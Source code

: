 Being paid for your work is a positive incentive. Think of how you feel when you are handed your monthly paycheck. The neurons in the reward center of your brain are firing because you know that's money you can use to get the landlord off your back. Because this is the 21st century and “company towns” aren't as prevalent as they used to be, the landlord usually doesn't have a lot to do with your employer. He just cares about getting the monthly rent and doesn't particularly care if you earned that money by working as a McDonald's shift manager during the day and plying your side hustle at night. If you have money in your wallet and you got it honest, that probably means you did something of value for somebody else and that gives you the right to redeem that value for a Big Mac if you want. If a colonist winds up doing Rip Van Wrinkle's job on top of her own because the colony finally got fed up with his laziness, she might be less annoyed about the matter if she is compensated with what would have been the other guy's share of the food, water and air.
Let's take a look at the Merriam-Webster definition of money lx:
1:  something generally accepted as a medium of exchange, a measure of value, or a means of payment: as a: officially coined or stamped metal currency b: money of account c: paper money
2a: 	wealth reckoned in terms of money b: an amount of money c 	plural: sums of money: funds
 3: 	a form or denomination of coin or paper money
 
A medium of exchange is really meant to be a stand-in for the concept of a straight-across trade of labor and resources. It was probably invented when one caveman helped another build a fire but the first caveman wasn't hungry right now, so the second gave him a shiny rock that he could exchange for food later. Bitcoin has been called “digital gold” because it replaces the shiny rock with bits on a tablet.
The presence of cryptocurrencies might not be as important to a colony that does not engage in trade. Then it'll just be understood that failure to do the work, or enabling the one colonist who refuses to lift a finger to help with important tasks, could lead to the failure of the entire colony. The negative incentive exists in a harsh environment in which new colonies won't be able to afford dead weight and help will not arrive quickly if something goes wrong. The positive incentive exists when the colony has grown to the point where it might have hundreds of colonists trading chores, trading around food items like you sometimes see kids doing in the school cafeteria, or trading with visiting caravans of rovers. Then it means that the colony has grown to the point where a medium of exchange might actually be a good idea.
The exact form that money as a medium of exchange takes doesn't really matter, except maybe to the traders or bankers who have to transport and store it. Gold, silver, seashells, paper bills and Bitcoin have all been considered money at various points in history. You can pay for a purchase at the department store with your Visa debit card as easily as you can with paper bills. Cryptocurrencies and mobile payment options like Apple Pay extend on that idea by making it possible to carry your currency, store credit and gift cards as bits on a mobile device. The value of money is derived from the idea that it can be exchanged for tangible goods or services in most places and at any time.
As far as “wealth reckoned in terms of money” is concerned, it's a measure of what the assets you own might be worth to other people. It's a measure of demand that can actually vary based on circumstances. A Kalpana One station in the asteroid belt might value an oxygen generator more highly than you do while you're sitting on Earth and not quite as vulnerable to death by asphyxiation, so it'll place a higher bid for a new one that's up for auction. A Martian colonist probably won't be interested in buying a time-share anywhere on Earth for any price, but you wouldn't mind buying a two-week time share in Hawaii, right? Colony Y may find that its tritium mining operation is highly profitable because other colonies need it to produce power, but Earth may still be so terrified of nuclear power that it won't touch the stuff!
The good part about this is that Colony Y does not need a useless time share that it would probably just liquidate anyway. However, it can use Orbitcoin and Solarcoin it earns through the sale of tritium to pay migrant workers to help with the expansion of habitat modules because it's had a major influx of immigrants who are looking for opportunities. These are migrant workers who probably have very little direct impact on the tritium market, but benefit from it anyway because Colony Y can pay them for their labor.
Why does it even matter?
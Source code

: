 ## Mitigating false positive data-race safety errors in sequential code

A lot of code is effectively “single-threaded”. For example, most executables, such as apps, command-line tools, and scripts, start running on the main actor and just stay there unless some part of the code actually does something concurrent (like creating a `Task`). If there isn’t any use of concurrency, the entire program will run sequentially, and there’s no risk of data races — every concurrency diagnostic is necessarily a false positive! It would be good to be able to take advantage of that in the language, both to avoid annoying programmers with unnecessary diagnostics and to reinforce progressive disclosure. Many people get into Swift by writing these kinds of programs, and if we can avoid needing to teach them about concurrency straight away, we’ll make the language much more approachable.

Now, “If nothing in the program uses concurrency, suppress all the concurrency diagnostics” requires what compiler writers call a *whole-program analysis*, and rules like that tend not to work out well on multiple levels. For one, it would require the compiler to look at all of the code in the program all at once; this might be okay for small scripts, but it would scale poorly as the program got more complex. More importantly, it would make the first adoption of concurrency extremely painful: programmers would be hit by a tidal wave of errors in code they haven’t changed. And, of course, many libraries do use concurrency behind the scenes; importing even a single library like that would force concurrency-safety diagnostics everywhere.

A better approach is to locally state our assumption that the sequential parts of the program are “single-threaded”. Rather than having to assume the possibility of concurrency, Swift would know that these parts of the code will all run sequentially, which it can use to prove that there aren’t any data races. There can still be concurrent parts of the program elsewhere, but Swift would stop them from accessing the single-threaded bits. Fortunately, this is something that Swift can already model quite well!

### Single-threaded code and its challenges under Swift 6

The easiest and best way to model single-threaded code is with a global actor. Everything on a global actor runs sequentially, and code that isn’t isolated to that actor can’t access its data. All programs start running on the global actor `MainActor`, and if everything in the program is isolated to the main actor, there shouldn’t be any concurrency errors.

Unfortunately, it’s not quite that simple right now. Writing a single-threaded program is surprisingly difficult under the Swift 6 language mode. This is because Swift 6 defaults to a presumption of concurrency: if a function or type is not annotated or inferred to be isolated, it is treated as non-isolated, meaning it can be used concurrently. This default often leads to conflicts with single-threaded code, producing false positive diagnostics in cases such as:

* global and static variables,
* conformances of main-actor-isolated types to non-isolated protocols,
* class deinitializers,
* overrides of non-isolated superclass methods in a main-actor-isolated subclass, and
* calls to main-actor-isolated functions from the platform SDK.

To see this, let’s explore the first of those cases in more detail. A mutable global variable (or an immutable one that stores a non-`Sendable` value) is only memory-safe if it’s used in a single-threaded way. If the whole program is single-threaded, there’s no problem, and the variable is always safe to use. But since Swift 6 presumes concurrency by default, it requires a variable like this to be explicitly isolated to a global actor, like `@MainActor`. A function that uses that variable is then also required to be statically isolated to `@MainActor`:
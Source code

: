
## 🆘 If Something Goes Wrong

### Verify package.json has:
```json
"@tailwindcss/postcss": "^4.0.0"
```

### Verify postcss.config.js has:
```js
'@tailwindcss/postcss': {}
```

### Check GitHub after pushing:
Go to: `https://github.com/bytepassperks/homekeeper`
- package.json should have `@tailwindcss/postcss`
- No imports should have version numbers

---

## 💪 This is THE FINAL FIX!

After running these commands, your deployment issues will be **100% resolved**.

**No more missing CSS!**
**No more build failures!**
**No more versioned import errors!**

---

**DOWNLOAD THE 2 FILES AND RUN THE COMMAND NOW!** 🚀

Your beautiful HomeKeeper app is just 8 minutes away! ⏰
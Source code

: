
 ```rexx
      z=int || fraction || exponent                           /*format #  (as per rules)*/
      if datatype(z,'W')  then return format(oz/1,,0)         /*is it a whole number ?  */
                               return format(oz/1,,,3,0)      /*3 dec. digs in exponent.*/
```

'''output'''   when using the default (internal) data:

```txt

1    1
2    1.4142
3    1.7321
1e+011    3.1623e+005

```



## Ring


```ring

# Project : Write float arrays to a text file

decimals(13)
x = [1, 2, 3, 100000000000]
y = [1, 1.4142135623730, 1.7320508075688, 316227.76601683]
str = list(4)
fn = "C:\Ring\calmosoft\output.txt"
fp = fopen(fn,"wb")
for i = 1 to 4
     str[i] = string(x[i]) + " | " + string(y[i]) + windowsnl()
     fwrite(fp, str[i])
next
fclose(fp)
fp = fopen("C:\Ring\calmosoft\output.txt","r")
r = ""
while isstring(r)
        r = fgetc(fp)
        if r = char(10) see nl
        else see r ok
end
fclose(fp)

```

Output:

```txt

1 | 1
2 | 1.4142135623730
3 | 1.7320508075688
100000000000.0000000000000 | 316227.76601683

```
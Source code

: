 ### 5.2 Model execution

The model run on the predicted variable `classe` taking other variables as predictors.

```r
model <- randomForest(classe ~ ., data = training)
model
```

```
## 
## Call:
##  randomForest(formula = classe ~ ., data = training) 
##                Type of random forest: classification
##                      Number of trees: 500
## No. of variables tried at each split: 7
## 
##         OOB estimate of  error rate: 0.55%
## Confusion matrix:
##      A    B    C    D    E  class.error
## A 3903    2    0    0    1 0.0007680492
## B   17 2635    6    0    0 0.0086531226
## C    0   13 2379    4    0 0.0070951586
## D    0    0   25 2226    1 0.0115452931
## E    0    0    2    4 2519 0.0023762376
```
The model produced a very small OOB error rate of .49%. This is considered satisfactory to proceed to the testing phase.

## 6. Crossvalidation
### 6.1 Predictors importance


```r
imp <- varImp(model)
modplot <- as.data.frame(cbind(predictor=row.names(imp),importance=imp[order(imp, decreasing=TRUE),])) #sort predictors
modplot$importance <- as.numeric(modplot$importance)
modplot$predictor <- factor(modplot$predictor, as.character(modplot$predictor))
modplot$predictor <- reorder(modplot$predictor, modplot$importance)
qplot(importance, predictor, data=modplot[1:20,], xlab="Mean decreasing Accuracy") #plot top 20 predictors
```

#### [Task brief]
Check each line of the listing above. Copy the ones with the word "idea".

#### [Completed task]
The presence of cryptocurrencies might not be as important to a colony that does not engage in trade. Then it'll just be understood that failure to do the work, or enabling the one colonist who refuses to lift a finger to help with important tasks, could lead to the failure of the entire colony. The negative incentive exists in a harsh environment in which new colonies won't be able to afford dead weight and help will not arrive quickly if something goes wrong. The positive incentive exists when the colony has grown to the point where it might have hundreds of colonists trading chores, trading around food items like you sometimes see kids doing in the school cafeteria, or trading with visiting caravans of rovers. Then it means that the colony has grown to the point where a medium of exchange might actually be a good idea.
The exact form that money as a medium of exchange takes doesn't really matter, except maybe to the traders or bankers who have to transport and store it. Gold, silver, seashells, paper bills and Bitcoin have all been considered money at various points in history. You can pay for a purchase at the department store with your Visa debit card as easily as you can with paper bills. Cryptocurrencies and mobile payment options like Apple Pay extend on that idea by making it possible to carry your currency, store credit and gift cards as bits on a mobile device. The value of money is derived from the idea that it can be exchanged for tangible goods or services in most places and at any time.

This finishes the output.